What Is a Retrieval Pipeline?
A retrieval pipeline:
- Accepts a user query
- Searches enterprise data
- Retrieves relevant content
- Supplies grounded context to the model
Typical pipeline stages:
User Query ↓Embedding Generation ↓Vector / Hybrid Search ↓Relevant Document Chunks ↓Prompt Construction ↓LLM Response
What Are Agent Tools?
Agent tools are capabilities that AI agents can invoke dynamically.
Examples:
- Search indexes
- Databases
- APIs
- CRM systems
- Ticketing systems
- Email services
- Scheduling systems
- ERP platforms
Instead of only answering questions, the agent can:
- Retrieve data
- Execute operations
- Update records
- Trigger workflows
Azure Services Commonly Used
Several Azure services commonly appear in these architectures.
| Service | Purpose |
|---|---|
| Azure AI Search | Retrieval and vector search |
| Azure OpenAI Service | LLMs and embeddings |
| Azure AI Foundry | Agent orchestration and tool integration |
| Azure Functions | Tool endpoints and automation |
| Azure Logic Apps | Workflow orchestration |
| Azure API Management | Secure API exposure |
| Azure Blob Storage | Source document storage |
Retrieval-Augmented Generation (RAG)
What Is RAG?
RAG combines:
- Retrieval systems
- External knowledge
- Generative AI
Workflow:
Question ↓Retrieve Relevant Content ↓Ground the Prompt ↓Generate Response
This improves:
- Accuracy
- Freshness
- Enterprise knowledge access
- Hallucination reduction
Connecting Retrieval to Agent Workflows
Modern agents often follow this sequence:
User Request ↓Agent Planning ↓Tool Selection ↓Retrieval Pipeline ↓Context Gathering ↓Workflow Execution ↓Grounded Response
The retrieval system becomes one tool among many available to the agent.

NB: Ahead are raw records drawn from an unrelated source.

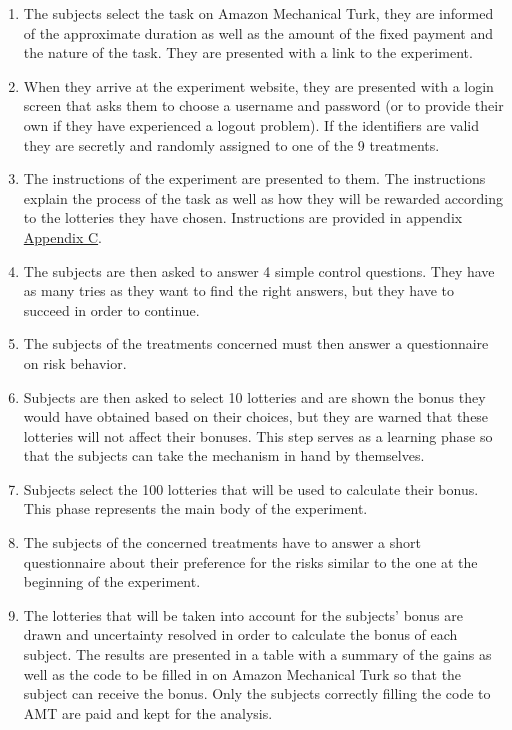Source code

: \documentclass[
]{book}
\providecommand{\tightlist}{%
  \setlength{\itemsep}{0pt}\setlength{\parskip}{0pt}}
\begin{document}
\begin{enumerate}
\def\labelenumi{\arabic{enumi}.}
\tightlist
\item
  The subjects select the task on Amazon Mechanical Turk, they are
  informed of the approximate duration as well as the amount of the
  fixed payment and the nature of the task. They are presented with a
  link to the experiment.
\item
  When they arrive at the experiment website, they are presented with a login
  screen that asks them to choose a username and password (or to
  provide their own if they have experienced a logout problem). If the
  identifiers are valid they are secretly and randomly assigned to one of the 9
  treatments.
\item
  The instructions of the experiment are presented to them. The instructions
  explain the process of the task as well as how they will be rewarded
  according to the lotteries they have chosen.
  Instructions are provided in appendix \protect\hyperlink{expe-instruc4}{Appendix C}.
\item
  The subjects are then asked to answer 4 simple control questions.
  They have as many tries as they want to find the right answers, but
  they have to succeed in order to continue.
\item
  The subjects of the treatments concerned must then answer a
  questionnaire on risk behavior.
\item
  Subjects are then asked to select 10 lotteries and are shown the
  bonus they would have obtained based on their choices, but they are
  warned that these lotteries will not affect their bonuses. This step
  serves as a learning phase so that the subjects can take the
  mechanism in hand by themselves.
\item
  Subjects select the 100 lotteries that will be used to calculate
  their bonus. This phase represents the main body of the experiment.
\item
  The subjects of the concerned treatments have to answer a short
  questionnaire about their preference for the risks similar to the
  one at the beginning of the experiment.
\item
  The lotteries that will be taken into account for the subjects'
  bonus are drawn and uncertainty resolved in order to calculate the bonus of each subject.
  The results are presented in a table with a summary of the gains as
  well as the code to be filled in on Amazon Mechanical Turk so that
  the subject can receive the bonus. Only the subjects correctly filling the code to AMT are paid and kept for the analysis.
\end{enumerate}
\end{document}
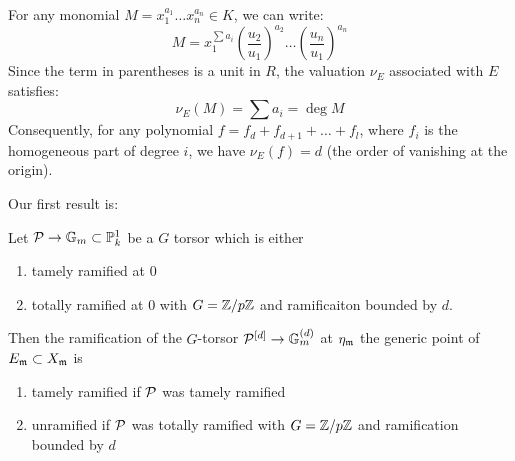 For any monomial $M = x_1^{a_1} \dots x_n^{a_n} \in K$, we can write:
$$M = x_1^{\sum a_i} \left( \frac{u_2}{u_1} \right)^{a_2} \dots \left( \frac{u_n}{u_1} \right)^{a_n}$$
Since the term in parentheses is a unit in $R$, the valuation $\nu_E$ associated with $E$ satisfies:
$$\nu_E(M) = \sum a_i = \deg M$$
Consequently, for any polynomial $f = f_d + f_{d+1} + \dots + f_l$, where $f_i$ is the homogeneous part of degree $i$, we have $\nu_E(f) = d$ (the order of vanishing at the origin).



Our first result is:
\begin{theorem}\label{theorem:ramification_after_blowup_P1:reorg}
     Let $\cP \to \bG_m \subset \bP_k^1$ be a $G$ torsor which is either
     \begin{enumerate}
          \item tamely ramified at $0$ 
          \item totally ramified at $0$ with $G=\Z/p\Z$ and ramificaiton bounded by $d$.
     \end{enumerate}
     Then the ramification of the $G$-torsor $\cP^{[d]} \to \bG_m^{(d)}$ at $\eta_\mdls$ the generic point of $E_\mdls \subset X_{\mdls}$ is  
     \begin{enumerate}
          \item tamely ramified if $\cP$ was tamely ramified
          \item unramified if $\cP$ was totally ramified with $G=\Z/p\Z$ and ramification bounded by $d$
     \end{enumerate}
\end{theorem}
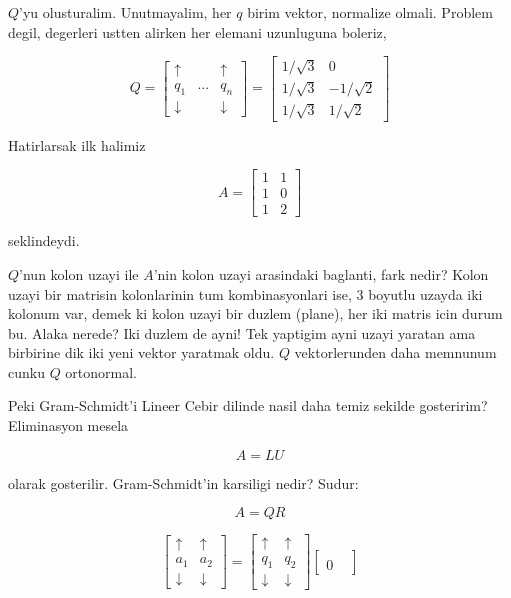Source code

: \documentclass[12pt,fleqn]{article}\usepackage{../common}
\begin{document}
$Q$'yu olusturalim. Unutmayalim, her $q$ birim vektor, normalize
olmali. Problem degil, degerleri ustten alirken her elemani uzunluguna
boleriz, 

\[ Q =
\left[\begin{array}{rrr}
\uparrow &  & \uparrow \\
q_1 & ... &  q_n \\
\downarrow &  & \downarrow 
\end{array}\right]
=
\left[\begin{array}{rr}
1/\sqrt{3} & 0 \\
1/\sqrt{3} & -1/\sqrt{2} \\
1/\sqrt{3} & 1/\sqrt{2} 
\end{array}\right]
 \]

Hatirlarsak ilk halimiz

\[ A =
\left[\begin{array}{rr}
1 & 1 \\
1 & 0\\
1 & 2
\end{array}\right]
 \]

seklindeydi. 

$Q$'nun kolon uzayi ile $A$'nin kolon uzayi arasindaki baglanti, fark
nedir? Kolon uzayi bir matrisin kolonlarinin tum kombinasyonlari ise, 3
boyutlu uzayda iki kolonum var, demek ki kolon uzayi bir duzlem (plane),
her iki matris icin durum bu. Alaka nerede? Iki duzlem de ayni! Tek
yaptigim ayni uzayi yaratan ama birbirine dik iki yeni vektor yaratmak
oldu. $Q$ vektorlerunden daha memnunum cunku $Q$ ortonormal. 

Peki Gram-Schmidt'i Lineer Cebir dilinde nasil daha temiz sekilde
gosteririm? Eliminasyon mesela 

\[ A = LU \]

olarak gosterilir. Gram-Schmidt'in karsiligi nedir? Sudur:

\[ A = QR \]


\[ 
\left[\begin{array}{rrr}
\uparrow &  \uparrow \\
a_1 &  a_2 \\
\downarrow &  \downarrow 
\end{array}\right]
=
\left[\begin{array}{rrr}
\uparrow &  \uparrow \\
q_1 &  q_2 \\
\downarrow &  \downarrow 
\end{array}\right]
\left[\begin{array}{rrr}
 &   \\
0 &  
\end{array}\right]
 \]
\end{document}
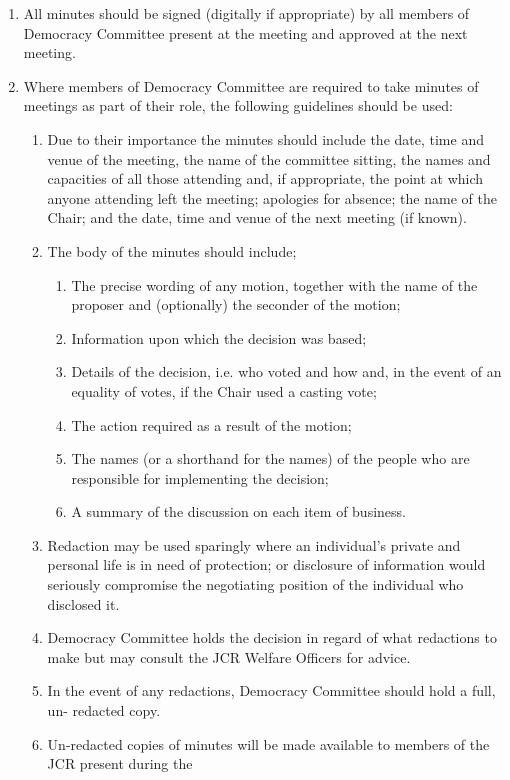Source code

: \begin{enumerate}
\begin{enumerate}
        \item All minutes should be signed (digitally if appropriate) by all members of Democracy Committee present at the meeting and approved at the next meeting.
        \item Where members of Democracy Committee are required to take minutes of meetings as part of their role, the following guidelines should be used:
        \begin{enumerate}
            \item Due to their importance the minutes should include the date, time and venue of the meeting, the name of the committee sitting, the names and capacities of all those attending and, if appropriate, the point at which anyone attending left the meeting; apologies for absence; the name of the Chair; and the date, time and venue of the next meeting (if known).
            \item The body of the minutes should include;
            \begin{enumerate}
                \item  The precise wording of any motion, together with the name of the proposer
                and (optionally) the seconder of the motion;
                \item Information upon which the decision was based;
                \item Details of the decision, i.e. who voted and how and, in the event of an equality of votes, if the Chair used a casting vote;
                \item The action required as a result of the motion;
                \item The names (or a shorthand for the names) of the people who are responsible
                for implementing the decision;
                \item A summary of the discussion on each item of business.
            \end{enumerate}
            \item Redaction may be used sparingly where an individual’s private and personal life is in need of protection; or disclosure of information would seriously compromise the negotiating position of the individual who disclosed it.
            \item Democracy Committee holds the decision in regard of what redactions to make but may consult the JCR Welfare Officers for advice.
            \item In the event of any redactions, Democracy Committee should hold a full, un- redacted copy. \item Un-redacted copies of minutes will be made available to members of the JCR present during the

\end{enumerate}
\end{enumerate}
\end{enumerate}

Example Enterprise Agent Scenario
User asks:
"What is the status of customer ticket 4821?"
Agent workflow:
- Retrieve ticket documentation
- Query ticketing API
- Retrieve knowledge articles
- Generate grounded response
- Offer next actions
This combines:
- Retrieval
- API tools
- Workflow logic
- Grounded AI generation
Agent Tool Invocation
What Is Tool Invocation?
Tool invocation allows an LLM or agent to call external functionality.
Examples:
- Database query
- REST API call
- Search query
- Workflow trigger
The model determines:
- Which tool to use
- When to use it
- What parameters to send
Retrieval as a Tool
In modern architectures, retrieval itself is often exposed as a callable tool.
Example:
search_company_policies(query)
The agent can dynamically retrieve relevant information during conversations.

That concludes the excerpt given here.